Although we believe that
there are a number of areas in the Pension Protection Act of 2006 ( 2006 PPA )
that deserve additional consideration, we would respectfully offer comment in
three areas: Private Foundation Excise Taxes, Tax on Net Investment Income and
Grants from Private Foundations to Supporting Organizations.
Private Foundation
Excise Taxes
Currently, Code Sections 4941
to 4945 impose taxes on private foundations who engage in acts of self dealing
with “disqualified persons”, who fail to distribute a minimum amount of their
assets each year as Qualifying Distributions, who have “excess business
holdings”, who maintain investments that are considered to jeopardize the
foundation’s charitable purpose and who have expenses that are construed as
“taxable expenditures”. With these sections as a part of the existing Internal
Revenue Code, we are concerned that the new provisions serve a purely revenue
raising function rather than enhancing the enforcement of current policy.
In addition, the Internal
Revenue Service does not have the ability of abating the initial tax imposed on
disqualified persons as a part of a self-dealing transaction due to reasonable
cause. This is not consistent with the imposition of other excise taxes. We
believe that if additional excise taxes are imposed on disqualified persons
with respect to self-dealing transactions that the Internal Revenue Service
should have the discretion to waive these penalties for cause as with other
excise taxes. We feel that if a Foundation Manager has followed the rebuttable
presumption procedures found in Section 4958 of the Internal Revenue Code when
entering into a transaction that involves payment of compensation to a
disqualified person that the manager should not be subject to penalty.
Taxation of
Charitable Use Assets
Code Section 4940 imposes an
excise tax on the net investment income of a private foundation. At present,
this definition does not include capital gain or loss from the disposition of
property used to further an exempt purpose. The 2006 PPA would allow for the
inclusion of the gains and losses from charitable use property in the
calculation of excise tax with the only exception being the deferral of tax in
a like kind exchange. This appears to be inherently contrary to the intention
and purpose of charitable legislation dating back to the initial granting of
tax exempt status in the late 1800’s.
We have seen over the history
of the charitable community the way in which it has been able to respond to the
needs of the citizens of the United States in a timely and impactful manner.
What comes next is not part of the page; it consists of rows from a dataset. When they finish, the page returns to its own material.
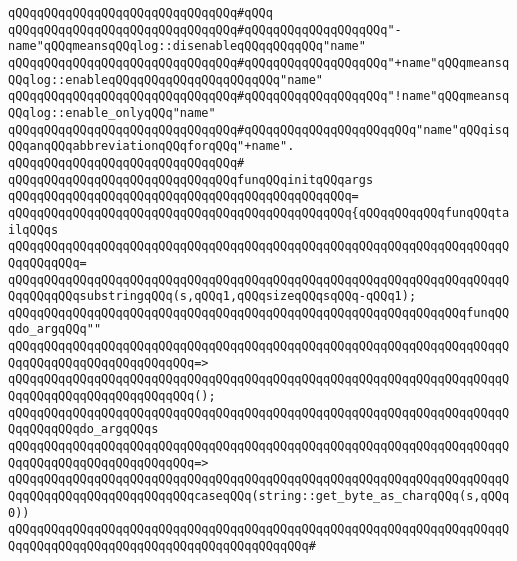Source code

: \verb|qQQqqQQqqQQqqQQqqQQqqQQqqQQqqQQq#qQQq|\newline
\verb|qQQqqQQqqQQqqQQqqQQqqQQqqQQqqQQq#qQQqqQQqqQQqqQQqqQQq"-name"qQQqmeansqQQqlog::disenableqQQqqQQqqQQq"name"|\newline
\verb|qQQqqQQqqQQqqQQqqQQqqQQqqQQqqQQq#qQQqqQQqqQQqqQQqqQQq"+name"qQQqmeansqQQqlog::enableqQQqqQQqqQQqqQQqqQQqqQQq"name"|\newline
\verb|qQQqqQQqqQQqqQQqqQQqqQQqqQQqqQQq#qQQqqQQqqQQqqQQqqQQq"!name"qQQqmeansqQQqlog::enable_onlyqQQq"name"|\newline
\verb|qQQqqQQqqQQqqQQqqQQqqQQqqQQqqQQq#qQQqqQQqqQQqqQQqqQQqqQQq"name"qQQqisqQQqanqQQqabbreviationqQQqforqQQq"+name".|\newline
\verb|qQQqqQQqqQQqqQQqqQQqqQQqqQQqqQQq#|\newline
\verb|qQQqqQQqqQQqqQQqqQQqqQQqqQQqqQQqfunqQQqinitqQQqargs|\newline
\verb|qQQqqQQqqQQqqQQqqQQqqQQqqQQqqQQqqQQqqQQqqQQqqQQq=|\newline
\verb|qQQqqQQqqQQqqQQqqQQqqQQqqQQqqQQqqQQqqQQqqQQqqQQq{qQQqqQQqqQQqfunqQQqtailqQQqs|\newline
\verb|qQQqqQQqqQQqqQQqqQQqqQQqqQQqqQQqqQQqqQQqqQQqqQQqqQQqqQQqqQQqqQQqqQQqqQQqqQQqqQQq=|\newline
\verb|qQQqqQQqqQQqqQQqqQQqqQQqqQQqqQQqqQQqqQQqqQQqqQQqqQQqqQQqqQQqqQQqqQQqqQQqqQQqqQQqsubstringqQQq(s,qQQq1,qQQqsizeqQQqsqQQq-qQQq1);|\newline
\newline
\newline
\verb|qQQqqQQqqQQqqQQqqQQqqQQqqQQqqQQqqQQqqQQqqQQqqQQqqQQqqQQqqQQqqQQqfunqQQqdo_argqQQq""|\newline
\verb|qQQqqQQqqQQqqQQqqQQqqQQqqQQqqQQqqQQqqQQqqQQqqQQqqQQqqQQqqQQqqQQqqQQqqQQqqQQqqQQqqQQqqQQqqQQqqQQq=>|\newline
\verb|qQQqqQQqqQQqqQQqqQQqqQQqqQQqqQQqqQQqqQQqqQQqqQQqqQQqqQQqqQQqqQQqqQQqqQQqqQQqqQQqqQQqqQQqqQQqqQQq();|\newline
\newline
\verb|qQQqqQQqqQQqqQQqqQQqqQQqqQQqqQQqqQQqqQQqqQQqqQQqqQQqqQQqqQQqqQQqqQQqqQQqqQQqqQQqdo_argqQQqs|\newline
\verb|qQQqqQQqqQQqqQQqqQQqqQQqqQQqqQQqqQQqqQQqqQQqqQQqqQQqqQQqqQQqqQQqqQQqqQQqqQQqqQQqqQQqqQQqqQQqqQQq=>|\newline
\verb|qQQqqQQqqQQqqQQqqQQqqQQqqQQqqQQqqQQqqQQqqQQqqQQqqQQqqQQqqQQqqQQqqQQqqQQqqQQqqQQqqQQqqQQqqQQqqQQqcaseqQQq(string::get_byte_as_charqQQq(s,qQQq0))|\newline
\verb|qQQqqQQqqQQqqQQqqQQqqQQqqQQqqQQqqQQqqQQqqQQqqQQqqQQqqQQqqQQqqQQqqQQqqQQqqQQqqQQqqQQqqQQqqQQqqQQqqQQqqQQqqQQqqQQq#|\newline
We have certainly seen this in the wake of Hurricanes Katrina, Rita and Wilma.
The charitable community works hand in hand with the government in so many
areas to provide the resources, training and education needed to impact humanity.
Further taxation of charitable use assets only limits the ability of the
charitable community to focus on the work identified in its mission with no
corresponding result other than the generation of revenue.
We believe that the
charitable community has an important role in America and do not want to see a
trend like that of countries like France who do not encourage philanthropy or
work it into the fiber of their legislation. In addition, in an environment
where we work to reduce administrative expense and costs through cost effective
fiscal management tools and policies directed by governing by-laws and charter
as well as the Internal Revenue Code, it appears that many of these provisions
will only add to the operational burdens and non-charitable expenditures of
private foundations not make them more efficient.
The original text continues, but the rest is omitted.